Research Article

Pulmonary oedema without critical increase in left atrial pressure in acute myocardial infarction.

Br Med J (Clin Res Ed) 1981; 283 doi: https://doi.org/10.1136/bmj.283.6292.636 (Published 05 September 1981) Cite this as: Br Med J (Clin Res Ed) 1981;283:636
  1. A D Timmis,
  2. M B Fowler,
  3. R J Burwood,
  4. P Gishen,
  5. R Vincent,
  6. D A Chamberlain

    Abstract

    Twelve patients with acute myocardial infarction and radiological evidence of pulmonary oedema were observed in whom the left atrial pressure, measured indirectly as pulmonary artery end-diastolic pressure, was not critically increased (range 5-12 mm Hg with reference to sternal angle). Eight of the patients had been treated with frusemide, but only six had responded: hence in at least half of the series diuresis could not account for the anomalous finding. Six patients with low cardiac output were given infusions to expand plasma volume.
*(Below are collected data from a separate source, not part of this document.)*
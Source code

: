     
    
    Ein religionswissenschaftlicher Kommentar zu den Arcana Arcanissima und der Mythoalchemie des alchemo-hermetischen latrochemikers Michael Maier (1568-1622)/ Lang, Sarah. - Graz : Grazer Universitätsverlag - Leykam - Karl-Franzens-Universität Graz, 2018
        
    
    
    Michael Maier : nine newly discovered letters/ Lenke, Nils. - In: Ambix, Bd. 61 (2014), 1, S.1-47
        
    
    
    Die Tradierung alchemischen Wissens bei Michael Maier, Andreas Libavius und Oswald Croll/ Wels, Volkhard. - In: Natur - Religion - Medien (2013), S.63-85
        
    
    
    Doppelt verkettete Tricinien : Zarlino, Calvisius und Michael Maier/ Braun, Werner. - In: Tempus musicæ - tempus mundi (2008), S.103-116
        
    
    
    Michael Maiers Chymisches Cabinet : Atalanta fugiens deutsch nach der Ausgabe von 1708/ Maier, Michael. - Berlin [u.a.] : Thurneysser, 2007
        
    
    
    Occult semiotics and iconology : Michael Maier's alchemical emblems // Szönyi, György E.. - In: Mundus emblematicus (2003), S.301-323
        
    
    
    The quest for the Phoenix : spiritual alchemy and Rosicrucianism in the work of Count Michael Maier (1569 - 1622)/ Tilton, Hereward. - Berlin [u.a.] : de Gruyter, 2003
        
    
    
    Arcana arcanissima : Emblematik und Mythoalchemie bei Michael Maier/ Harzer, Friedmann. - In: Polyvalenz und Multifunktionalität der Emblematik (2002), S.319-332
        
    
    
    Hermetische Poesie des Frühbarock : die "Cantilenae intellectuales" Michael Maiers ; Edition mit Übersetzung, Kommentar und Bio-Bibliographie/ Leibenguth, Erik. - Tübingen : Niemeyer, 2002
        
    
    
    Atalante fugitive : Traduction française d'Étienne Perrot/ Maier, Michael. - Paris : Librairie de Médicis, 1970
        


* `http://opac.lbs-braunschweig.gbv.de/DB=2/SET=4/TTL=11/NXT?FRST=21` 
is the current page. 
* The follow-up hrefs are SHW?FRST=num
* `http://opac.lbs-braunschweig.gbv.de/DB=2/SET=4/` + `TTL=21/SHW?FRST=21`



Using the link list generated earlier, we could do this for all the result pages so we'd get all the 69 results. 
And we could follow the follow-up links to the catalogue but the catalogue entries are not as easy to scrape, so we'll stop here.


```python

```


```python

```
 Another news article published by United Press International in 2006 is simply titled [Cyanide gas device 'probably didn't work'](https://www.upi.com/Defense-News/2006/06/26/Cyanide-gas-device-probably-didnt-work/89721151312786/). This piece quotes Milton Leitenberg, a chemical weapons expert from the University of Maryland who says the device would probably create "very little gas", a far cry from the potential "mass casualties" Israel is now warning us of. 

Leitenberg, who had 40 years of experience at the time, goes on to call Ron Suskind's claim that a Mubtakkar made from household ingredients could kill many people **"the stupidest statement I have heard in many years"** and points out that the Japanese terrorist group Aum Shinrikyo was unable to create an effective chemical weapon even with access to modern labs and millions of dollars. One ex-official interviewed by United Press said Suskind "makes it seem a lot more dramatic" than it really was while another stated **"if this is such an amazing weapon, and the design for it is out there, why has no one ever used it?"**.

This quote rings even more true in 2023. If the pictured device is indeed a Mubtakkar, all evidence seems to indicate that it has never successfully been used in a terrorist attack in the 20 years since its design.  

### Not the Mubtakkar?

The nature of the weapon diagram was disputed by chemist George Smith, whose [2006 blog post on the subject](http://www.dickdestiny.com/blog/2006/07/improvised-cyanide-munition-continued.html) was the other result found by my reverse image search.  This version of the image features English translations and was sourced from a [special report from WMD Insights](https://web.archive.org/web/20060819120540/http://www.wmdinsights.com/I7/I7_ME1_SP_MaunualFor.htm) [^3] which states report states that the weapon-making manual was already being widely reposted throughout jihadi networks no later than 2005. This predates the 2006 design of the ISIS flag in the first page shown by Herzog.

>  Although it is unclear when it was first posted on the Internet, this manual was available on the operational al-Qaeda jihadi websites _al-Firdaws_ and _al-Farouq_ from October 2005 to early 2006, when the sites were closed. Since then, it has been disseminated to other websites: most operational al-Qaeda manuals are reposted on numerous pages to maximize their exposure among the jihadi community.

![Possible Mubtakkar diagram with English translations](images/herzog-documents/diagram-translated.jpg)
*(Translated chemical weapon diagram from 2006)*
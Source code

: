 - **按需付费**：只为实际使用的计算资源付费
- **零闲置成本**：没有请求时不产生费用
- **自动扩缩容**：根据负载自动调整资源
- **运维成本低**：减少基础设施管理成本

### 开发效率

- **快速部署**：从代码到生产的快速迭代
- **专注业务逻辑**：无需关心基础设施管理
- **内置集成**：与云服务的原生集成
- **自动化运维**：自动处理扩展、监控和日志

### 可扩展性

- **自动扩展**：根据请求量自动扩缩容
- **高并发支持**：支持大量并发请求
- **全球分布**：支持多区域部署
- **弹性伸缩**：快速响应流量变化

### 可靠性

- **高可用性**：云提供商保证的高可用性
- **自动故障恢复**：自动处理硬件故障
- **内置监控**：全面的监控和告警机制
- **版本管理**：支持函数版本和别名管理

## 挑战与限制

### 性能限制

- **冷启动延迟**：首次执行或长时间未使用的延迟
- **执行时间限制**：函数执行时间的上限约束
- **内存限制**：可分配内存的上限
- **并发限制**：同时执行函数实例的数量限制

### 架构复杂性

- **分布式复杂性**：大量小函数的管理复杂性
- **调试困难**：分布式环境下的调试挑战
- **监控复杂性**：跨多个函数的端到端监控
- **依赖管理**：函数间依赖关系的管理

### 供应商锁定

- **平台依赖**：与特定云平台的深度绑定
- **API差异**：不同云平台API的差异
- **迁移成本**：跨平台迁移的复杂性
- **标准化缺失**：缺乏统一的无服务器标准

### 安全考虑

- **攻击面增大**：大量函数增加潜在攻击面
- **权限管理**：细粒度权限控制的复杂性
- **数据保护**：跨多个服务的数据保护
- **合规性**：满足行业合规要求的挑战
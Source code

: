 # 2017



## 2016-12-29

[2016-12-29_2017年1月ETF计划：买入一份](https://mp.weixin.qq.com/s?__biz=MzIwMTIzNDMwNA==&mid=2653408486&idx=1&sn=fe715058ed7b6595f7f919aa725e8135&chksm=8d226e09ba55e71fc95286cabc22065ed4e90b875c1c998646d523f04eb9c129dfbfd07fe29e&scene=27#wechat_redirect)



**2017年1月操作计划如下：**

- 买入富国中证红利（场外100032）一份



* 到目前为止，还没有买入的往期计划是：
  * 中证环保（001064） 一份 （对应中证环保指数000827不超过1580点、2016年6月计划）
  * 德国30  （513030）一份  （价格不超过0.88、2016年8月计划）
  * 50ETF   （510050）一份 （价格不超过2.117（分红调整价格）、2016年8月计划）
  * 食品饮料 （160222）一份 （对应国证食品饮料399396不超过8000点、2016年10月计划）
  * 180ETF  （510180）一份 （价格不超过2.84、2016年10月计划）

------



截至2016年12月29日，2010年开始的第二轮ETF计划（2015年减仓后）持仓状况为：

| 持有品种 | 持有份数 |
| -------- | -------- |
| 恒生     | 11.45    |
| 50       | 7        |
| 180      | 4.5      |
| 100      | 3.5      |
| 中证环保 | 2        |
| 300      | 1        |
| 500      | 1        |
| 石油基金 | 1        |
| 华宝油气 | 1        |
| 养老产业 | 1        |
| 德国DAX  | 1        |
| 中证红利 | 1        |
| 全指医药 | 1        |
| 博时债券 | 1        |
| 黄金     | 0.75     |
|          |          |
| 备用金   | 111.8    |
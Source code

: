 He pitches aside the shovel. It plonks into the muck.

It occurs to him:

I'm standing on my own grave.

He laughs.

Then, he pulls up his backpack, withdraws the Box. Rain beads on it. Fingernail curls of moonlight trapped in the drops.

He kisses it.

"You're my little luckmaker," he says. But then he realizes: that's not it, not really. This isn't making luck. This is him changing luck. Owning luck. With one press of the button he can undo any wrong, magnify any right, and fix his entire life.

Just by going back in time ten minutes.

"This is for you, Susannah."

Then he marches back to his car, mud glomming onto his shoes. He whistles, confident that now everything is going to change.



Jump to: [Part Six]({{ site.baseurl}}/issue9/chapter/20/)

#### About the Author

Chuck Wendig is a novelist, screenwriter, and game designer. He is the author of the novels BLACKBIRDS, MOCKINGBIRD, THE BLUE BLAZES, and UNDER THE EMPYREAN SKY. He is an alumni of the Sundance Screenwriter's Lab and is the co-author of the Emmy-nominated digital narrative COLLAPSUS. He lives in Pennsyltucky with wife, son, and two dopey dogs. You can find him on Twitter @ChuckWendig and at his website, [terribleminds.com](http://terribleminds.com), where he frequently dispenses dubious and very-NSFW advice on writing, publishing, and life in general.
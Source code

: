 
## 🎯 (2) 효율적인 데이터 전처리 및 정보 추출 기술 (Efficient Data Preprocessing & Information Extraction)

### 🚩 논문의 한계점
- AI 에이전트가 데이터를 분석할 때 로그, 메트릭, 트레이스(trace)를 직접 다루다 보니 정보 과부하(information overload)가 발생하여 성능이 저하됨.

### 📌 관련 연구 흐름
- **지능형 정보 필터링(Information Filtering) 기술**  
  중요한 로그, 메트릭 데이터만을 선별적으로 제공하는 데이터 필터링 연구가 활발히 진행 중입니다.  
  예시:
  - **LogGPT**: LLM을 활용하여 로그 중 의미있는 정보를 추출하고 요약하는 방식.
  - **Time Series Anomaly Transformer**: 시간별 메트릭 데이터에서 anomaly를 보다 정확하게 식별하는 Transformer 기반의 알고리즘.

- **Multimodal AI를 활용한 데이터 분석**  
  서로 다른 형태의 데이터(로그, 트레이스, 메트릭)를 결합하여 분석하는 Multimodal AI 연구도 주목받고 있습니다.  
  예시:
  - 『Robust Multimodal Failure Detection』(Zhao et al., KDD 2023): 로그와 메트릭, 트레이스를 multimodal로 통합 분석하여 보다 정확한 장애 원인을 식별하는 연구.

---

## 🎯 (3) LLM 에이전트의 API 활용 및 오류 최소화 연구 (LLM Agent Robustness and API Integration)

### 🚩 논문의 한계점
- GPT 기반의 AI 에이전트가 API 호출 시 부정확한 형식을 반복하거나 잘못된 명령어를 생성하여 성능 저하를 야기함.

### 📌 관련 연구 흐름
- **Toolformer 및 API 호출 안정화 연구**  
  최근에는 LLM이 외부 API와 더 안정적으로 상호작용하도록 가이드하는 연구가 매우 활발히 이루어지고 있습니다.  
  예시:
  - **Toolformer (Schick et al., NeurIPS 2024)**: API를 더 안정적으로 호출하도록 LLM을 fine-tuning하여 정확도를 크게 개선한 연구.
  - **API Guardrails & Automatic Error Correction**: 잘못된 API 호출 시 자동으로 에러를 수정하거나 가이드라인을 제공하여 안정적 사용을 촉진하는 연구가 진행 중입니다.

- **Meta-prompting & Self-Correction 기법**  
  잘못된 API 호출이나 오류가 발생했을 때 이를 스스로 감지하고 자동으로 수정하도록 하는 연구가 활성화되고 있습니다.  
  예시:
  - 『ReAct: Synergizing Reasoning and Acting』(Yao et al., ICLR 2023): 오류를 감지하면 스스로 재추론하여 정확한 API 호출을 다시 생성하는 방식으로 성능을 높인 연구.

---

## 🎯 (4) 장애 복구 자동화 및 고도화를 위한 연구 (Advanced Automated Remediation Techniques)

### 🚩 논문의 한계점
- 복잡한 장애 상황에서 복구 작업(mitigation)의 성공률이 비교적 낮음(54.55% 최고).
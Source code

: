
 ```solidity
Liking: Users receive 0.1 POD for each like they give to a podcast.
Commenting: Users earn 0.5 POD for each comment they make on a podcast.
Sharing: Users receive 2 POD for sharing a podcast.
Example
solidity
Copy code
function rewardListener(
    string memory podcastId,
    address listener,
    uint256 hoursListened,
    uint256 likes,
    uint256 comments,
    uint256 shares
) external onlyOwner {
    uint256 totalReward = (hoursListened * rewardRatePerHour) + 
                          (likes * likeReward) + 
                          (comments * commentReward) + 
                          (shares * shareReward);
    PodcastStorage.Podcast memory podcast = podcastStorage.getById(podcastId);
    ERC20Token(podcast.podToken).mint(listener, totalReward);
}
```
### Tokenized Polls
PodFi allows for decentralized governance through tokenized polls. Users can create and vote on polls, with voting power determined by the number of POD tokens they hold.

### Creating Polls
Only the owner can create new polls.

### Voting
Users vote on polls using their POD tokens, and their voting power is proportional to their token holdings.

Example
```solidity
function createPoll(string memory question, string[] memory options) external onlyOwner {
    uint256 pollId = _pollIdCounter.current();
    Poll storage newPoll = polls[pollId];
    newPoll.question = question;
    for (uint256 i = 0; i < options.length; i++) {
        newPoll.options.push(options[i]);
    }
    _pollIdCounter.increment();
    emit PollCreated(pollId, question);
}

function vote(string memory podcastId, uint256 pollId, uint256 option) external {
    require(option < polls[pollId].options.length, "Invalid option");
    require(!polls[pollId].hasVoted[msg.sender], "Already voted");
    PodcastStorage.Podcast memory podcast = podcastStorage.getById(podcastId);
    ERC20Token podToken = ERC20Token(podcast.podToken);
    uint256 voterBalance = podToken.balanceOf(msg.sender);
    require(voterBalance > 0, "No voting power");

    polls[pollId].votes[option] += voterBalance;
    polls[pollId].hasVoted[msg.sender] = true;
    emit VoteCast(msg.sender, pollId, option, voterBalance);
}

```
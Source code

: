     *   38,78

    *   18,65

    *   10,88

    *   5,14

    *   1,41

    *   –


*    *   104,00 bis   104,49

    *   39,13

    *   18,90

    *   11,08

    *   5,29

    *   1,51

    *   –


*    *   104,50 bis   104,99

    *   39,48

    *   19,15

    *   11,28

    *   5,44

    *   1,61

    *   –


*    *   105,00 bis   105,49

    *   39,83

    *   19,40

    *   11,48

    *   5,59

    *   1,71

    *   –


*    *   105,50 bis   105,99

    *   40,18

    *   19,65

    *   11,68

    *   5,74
Appreciable increments in mean values for cardiac index (1.6 to 2.0 1/min/m2), stroke index (18 to 23 ml/beat/m2), mean arterial pressure (65 to 86 mm Hg), and pulmonary artery end-diastolic pressure (8 to 15 mm Hg) were recorded. This group, and the remaining six patients with higher cardiac output, survived to leave hospital. Delay in radiographic clearing after a fall of left atrial pressure was a possible explanation for the relatively low pulmonary artery end-diastolic pressures, especially in the patients treated successfully with diuretics. Other mechanisms, such as alterations in pulmonary vascular permeability, might also have contributed to the syndrome. Pulmonary oedema without a critical increase in the left atrial pressure is unusual in acute myocardial infarction but the therapeutic implications are important. Withdrawal;of diuretics may be indicated, and in some cases expansion of plasma volume may lead to striking clinical improvement.